• **Work order**
From the entries below, tally how many lines contain "member" and report only that figure.
Exercise input section start
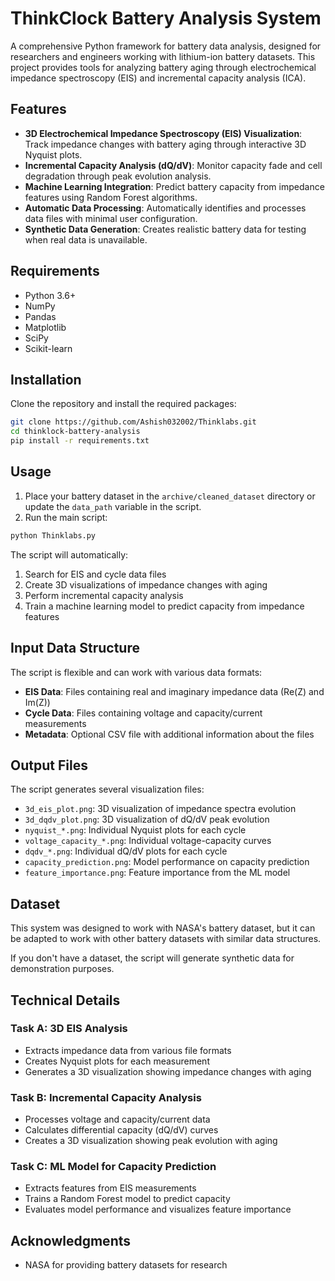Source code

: # ThinkClock Battery Analysis System

A comprehensive Python framework for battery data analysis, designed for researchers and engineers working with lithium-ion battery datasets. This project provides tools for analyzing battery aging through electrochemical impedance spectroscopy (EIS) and incremental capacity analysis (ICA).

## Features

- **3D Electrochemical Impedance Spectroscopy (EIS) Visualization**: Track impedance changes with battery aging through interactive 3D Nyquist plots.
- **Incremental Capacity Analysis (dQ/dV)**: Monitor capacity fade and cell degradation through peak evolution analysis.
- **Machine Learning Integration**: Predict battery capacity from impedance features using Random Forest algorithms.
- **Automatic Data Processing**: Automatically identifies and processes data files with minimal user configuration.
- **Synthetic Data Generation**: Creates realistic battery data for testing when real data is unavailable.

## Requirements

- Python 3.6+
- NumPy
- Pandas
- Matplotlib
- SciPy
- Scikit-learn

## Installation

Clone the repository and install the required packages:

```bash
git clone https://github.com/Ashish032002/Thinklabs.git
cd thinklock-battery-analysis
pip install -r requirements.txt
```

## Usage

1. Place your battery dataset in the `archive/cleaned_dataset` directory or update the `data_path` variable in the script.
2. Run the main script:

```bash
python Thinklabs.py
```

The script will automatically:
1. Search for EIS and cycle data files
2. Create 3D visualizations of impedance changes with aging
3. Perform incremental capacity analysis
4. Train a machine learning model to predict capacity from impedance features

## Input Data Structure

The script is flexible and can work with various data formats:

- **EIS Data**: Files containing real and imaginary impedance data (Re(Z) and Im(Z))
- **Cycle Data**: Files containing voltage and capacity/current measurements
- **Metadata**: Optional CSV file with additional information about the files

## Output Files

The script generates several visualization files:

- `3d_eis_plot.png`: 3D visualization of impedance spectra evolution
- `3d_dqdv_plot.png`: 3D visualization of dQ/dV peak evolution
- `nyquist_*.png`: Individual Nyquist plots for each cycle
- `voltage_capacity_*.png`: Individual voltage-capacity curves
- `dqdv_*.png`: Individual dQ/dV plots for each cycle
- `capacity_prediction.png`: Model performance on capacity prediction
- `feature_importance.png`: Feature importance from the ML model

## Dataset

This system was designed to work with NASA's battery dataset, but it can be adapted to work with other battery datasets with similar data structures.

If you don't have a dataset, the script will generate synthetic data for demonstration purposes.

## Technical Details

### Task A: 3D EIS Analysis

- Extracts impedance data from various file formats
- Creates Nyquist plots for each measurement
- Generates a 3D visualization showing impedance changes with aging

### Task B: Incremental Capacity Analysis

- Processes voltage and capacity/current data
- Calculates differential capacity (dQ/dV) curves
- Creates a 3D visualization showing peak evolution with aging

### Task C: ML Model for Capacity Prediction

- Extracts features from EIS measurements
- Trains a Random Forest model to predict capacity
- Evaluates model performance and visualizes feature importance



## Acknowledgments

- NASA for providing battery datasets for research
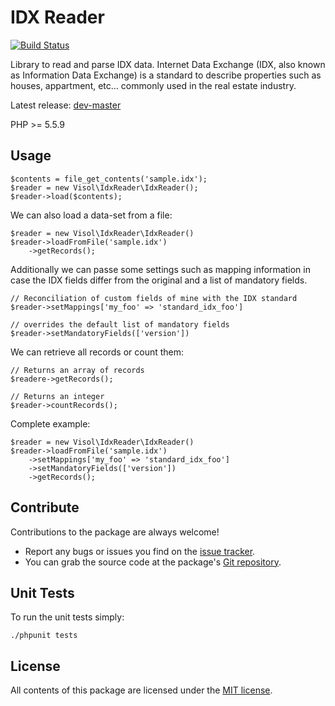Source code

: IDX Reader
==========

[![Build Status](https://travis-ci.org/visol/idx-reader.svg?branch=1.1.0)](https://travis-ci.org/visol/idx-reader)

Library to read and parse IDX data. Internet Data Exchange (IDX, also known as Information Data Exchange) is a standard to describe properties such as houses, appartment, etc... commonly used in the real estate industry.

Latest release: [dev-master](https://packagist.org/packages/visol/idx-reader#dev-master)

PHP >= 5.5.9

Usage
-----

    $contents = file_get_contents('sample.idx');
    $reader = new Visol\IdxReader\IdxReader();
    $reader->load($contents);

We can also load a data-set from a file:

    $reader = new Visol\IdxReader\IdxReader()
    $reader->loadFromFile('sample.idx')
        ->getRecords();


Additionally we can passe some settings such as mapping information in case the IDX fields differ from the original and a list of mandatory fields.

    // Reconciliation of custom fields of mine with the IDX standard
    $reader->setMappings['my_foo' => 'standard_idx_foo']

    // overrides the default list of mandatory fields
    $reader->setMandatoryFields(['version'])

We can retrieve all records or count them:

    // Returns an array of records
    $readere->getRecords();

    // Returns an integer
    $reader->countRecords();

Complete example:

    $reader = new Visol\IdxReader\IdxReader()
    $reader->loadFromFile('sample.idx')
        ->setMappings['my_foo' => 'standard_idx_foo']
        ->setMandatoryFields(['version'])
        ->getRecords();

Contribute
----------

Contributions to the package are always welcome!

* Report any bugs or issues you find on the [issue tracker].
* You can grab the source code at the package's [Git repository].

Unit Tests
----------

To run the unit tests simply:

```
./phpunit tests
```

License
-------

All contents of this package are licensed under the [MIT license].

[Composer]: https://getcomposer.org
[issue tracker]: https://github.com/visol/idx-reader
[Git repository]: https://github.com/visol/idx-reader
[MIT license]: LICENSE
[`IdxReader`]: src/IdxReader.php
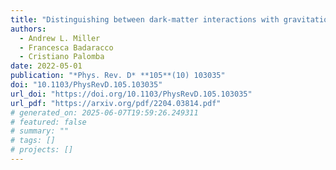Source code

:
 ```yaml
---
title: "Distinguishing between dark-matter interactions with gravitational-wave detectors"
authors:
  - Andrew L. Miller
  - Francesca Badaracco
  - Cristiano Palomba
date: 2022-05-01
publication: "*Phys. Rev. D* **105**(10) 103035"
doi: "10.1103/PhysRevD.105.103035"
url_doi: "https://doi.org/10.1103/PhysRevD.105.103035"
url_pdf: "https://arxiv.org/pdf/2204.03814.pdf"
# generated_on: 2025-06-07T19:59:26.249311
# featured: false
# summary: ""
# tags: []
# projects: []
---
```

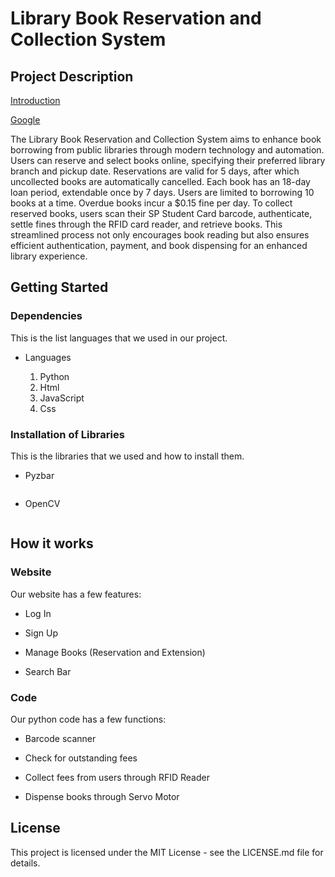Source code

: # Library Book Reservation and Collection System

## Project Description
<a href="doc:introduction" target="_blank">Introduction</a>

<a href="https://www.google.com/" target="_blank">Google</a>

The Library Book Reservation and Collection System aims to enhance book borrowing from public libraries through modern technology and automation. Users can reserve and select books online, specifying their preferred library branch and pickup date. Reservations are valid for 5 days, after which uncollected books are automatically cancelled. Each book has an 18-day loan period, extendable once by 7 days. Users are limited to borrowing 10 books at a time. Overdue books incur a $0.15 fine per day. To collect reserved books, users scan their SP Student Card barcode, authenticate, settle fines through the RFID card reader, and retrieve books. This streamlined process not only encourages book reading but also ensures efficient authentication, payment, and book dispensing for an enhanced library experience. 

## Getting Started

### Dependencies

This is the list languages that we used in our project. 

* Languages

  1. Python
  2. Html
  3. JavaScript
  4. Css


### Installation of Libraries
This is the libraries that we used and how to install them.

* Pyzbar
```

```
* OpenCV
```

```

## How it works

### Website

Our website has a few features:  

* Log In  

* Sign Up  

* Manage Books (Reservation and Extension)  

* Search Bar  

### Code

Our python code has a few functions:  

* Barcode scanner  

* Check for outstanding fees  

* Collect fees from users through RFID Reader  

* Dispense books through Servo Motor  



## License

This project is licensed under the MIT License - see the LICENSE.md file for details.


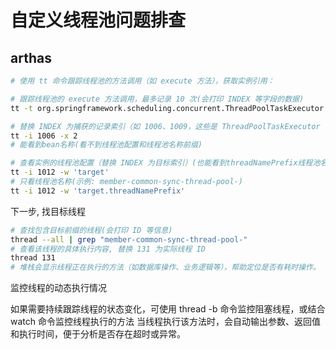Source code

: # 自定义线程池问题排查

## arthas

```bash
# 使用 tt 命令跟踪线程池的方法调用（如 execute 方法），获取实例引用：

# 跟踪线程池的 execute 方法调用，最多记录 10 次(会打印 INDEX 等字段的数据)
tt -t org.springframework.scheduling.concurrent.ThreadPoolTaskExecutor execute -n 10

# 替换 INDEX 为捕获的记录索引（如 1006、1009，这些是 ThreadPoolTaskExecutor 实例）
tt -i 1006 -x 2
# 能看到bean名称(看不到线程池配置和线程池名称前缀)

# 查看实例的线程池配置（替换 INDEX 为目标索引）(也能看到threadNamePrefix线程池名称前缀)
tt -i 1012 -w 'target'
# 只看线程池名称(示例: member-common-sync-thread-pool-)
tt -i 1012 -w 'target.threadNamePrefix'
```

下一步, 找目标线程

```bash
# 查找包含目标前缀的线程(会打印 ID 等信息)
thread --all | grep "member-common-sync-thread-pool-"
# 查看该线程的具体执行内容, 替换 131 为实际线程 ID
thread 131
# 堆栈会显示线程正在执行的方法（如数据库操作、业务逻辑等），帮助定位是否有耗时操作。
```

监控线程的动态执行情况

如果需要持续跟踪线程的状态变化，可使用 thread -b 命令监控阻塞线程，或结合 watch 命令监控线程执行的方法
当线程执行该方法时，会自动输出参数、返回值和执行时间，便于分析是否存在超时或异常。
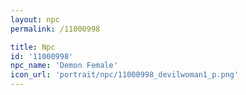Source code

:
 ```yaml
---
layout: npc
permalink: /11000998

title: Npc
id: '11000998'
npc_name: 'Demon Female'
icon_url: 'portrait/npc/11000998_devilwoman1_p.png'
---
```

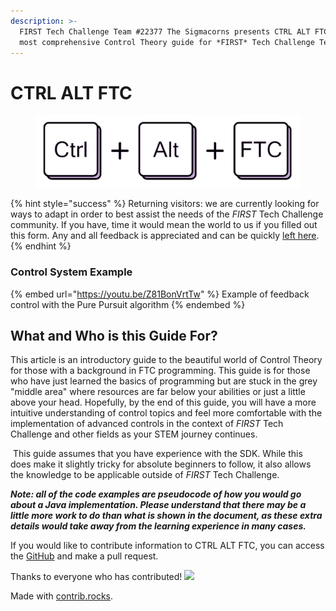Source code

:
 ```yaml
---
description: >-
  FIRST Tech Challenge Team #22377 The Sigmacorns presents CTRL ALT FTC — the
  most comprehensive Control Theory guide for *FIRST* Tech Challenge Teams.
---
```


# CTRL ALT FTC

<figure><img src=".gitbook/assets/Screen Shot 2022-11-21 at 2.32.34 AM.png" alt=""><figcaption></figcaption></figure>

{% hint style="success" %}
Returning visitors: we are currently looking for ways to adapt in order to best assist the needs of the _FIRST_ Tech Challenge community. If you have, time it would mean the world to us if you filled out this form. Any and all feedback is appreciated and can be quickly [left here](https://docs.google.com/forms/d/e/1FAIpQLScnAANnEH6ahHE7eQSAwdwcxpJuJWk-fX8zdBFKi6WB80BJfQ/viewform).
{% endhint %}

### Control System Example

{% embed url="https://youtu.be/Z81BonVrtTw" %}
Example of feedback control with the Pure Pursuit algorithm
{% endembed %}

## What and Who is this Guide For?

This article is an introductory guide to the beautiful world of Control Theory for those with a background in FTC programming. This guide is for those who have just learned the basics of programming but are stuck in the grey "middle area" where resources are far below your abilities or just a little above your head. Hopefully, by the end of this guide, you will have a more intuitive understanding of control topics and feel more comfortable with the implementation of advanced controls in the context of _FIRST_ Tech Challenge and other fields as your STEM journey continues.

‌ This guide assumes that you have experience with the SDK. While this does make it slightly tricky for absolute beginners to follow, it also allows the knowledge to be applicable outside of _FIRST_ Tech Challenge.

_**Note: all of the code examples are pseudocode of how you would go about a Java implementation. Please understand that there may be a little more work to do than what is shown in the document, as these extra details would take away from the learning experience in many cases.**_

If you would like to contribute information to CTRL ALT FTC, you can access the [GitHub](https://github.com/BenCaunt/CTRL-ALT-FTC) and make a pull request.

Thanks to everyone who has contributed! [![](https://contrib.rocks/image?repo=BenCaunt/CTRL-ALT-FTC)](https://github.com/BenCaunt/CTRL-ALT-FTC/graphs/contributors)

Made with [contrib.rocks](https://contrib.rocks).
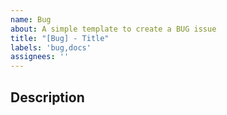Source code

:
 ```yaml
---
name: Bug
about: A simple template to create a BUG issue
title: "[Bug] - Title"
labels: 'bug,docs'
assignees: ''
---
```


## Description
<!-- Describe the issue -->
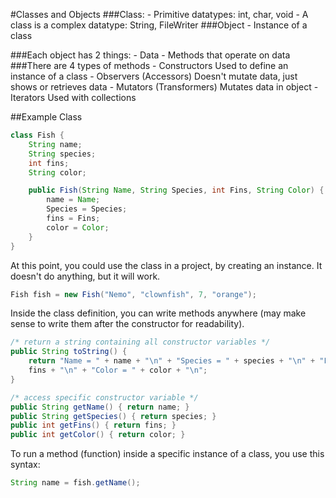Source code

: #Classes and Objects
###Class:
    - Primitive datatypes: int, char, void
    - A class is a complex datatype: String, FileWriter
###Object
    - Instance of a class

###Each object has 2 things:
    - Data
    - Methods that operate on data
###There are 4 types of methods
    - Constructors
        Used to define an instance of a class
    - Observers (Accessors)
        Doesn't mutate data, just shows or retrieves data
    - Mutators (Transformers)
        Mutates data in object
    - Iterators
        Used with collections

##Example Class
```java
class Fish {
    String name;
    String species;
    int fins;
    String color;

    public Fish(String Name, String Species, int Fins, String Color) {
        name = Name;
        Species = Species;
        fins = Fins;
        color = Color;
    }
}
```
At this point, you could use the class in a project, by creating an instance. It
doesn't do anything, but it will work.
```java
Fish fish = new Fish("Nemo", "clownfish", 7, "orange");
```
Inside the class definition, you can write methods anywhere (may make sense to
write them after the constructor for readability).
```java
/* return a string containing all constructor variables */
public String toString() {
    return "Name = " + name + "\n" + "Species = " + species + "\n" + "Fins = " +
    fins + "\n" + "Color = " + color + "\n";
}

/* access specific constructor variable */
public String getName() { return name; }
public String getSpecies() { return species; }
public int getFins() { return fins; }
public int getColor() { return color; }
```
To run a method (function) inside a specific instance of a class, you use this
syntax:
```java
String name = fish.getName();
```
Exercise input section end
• **Answer section**
2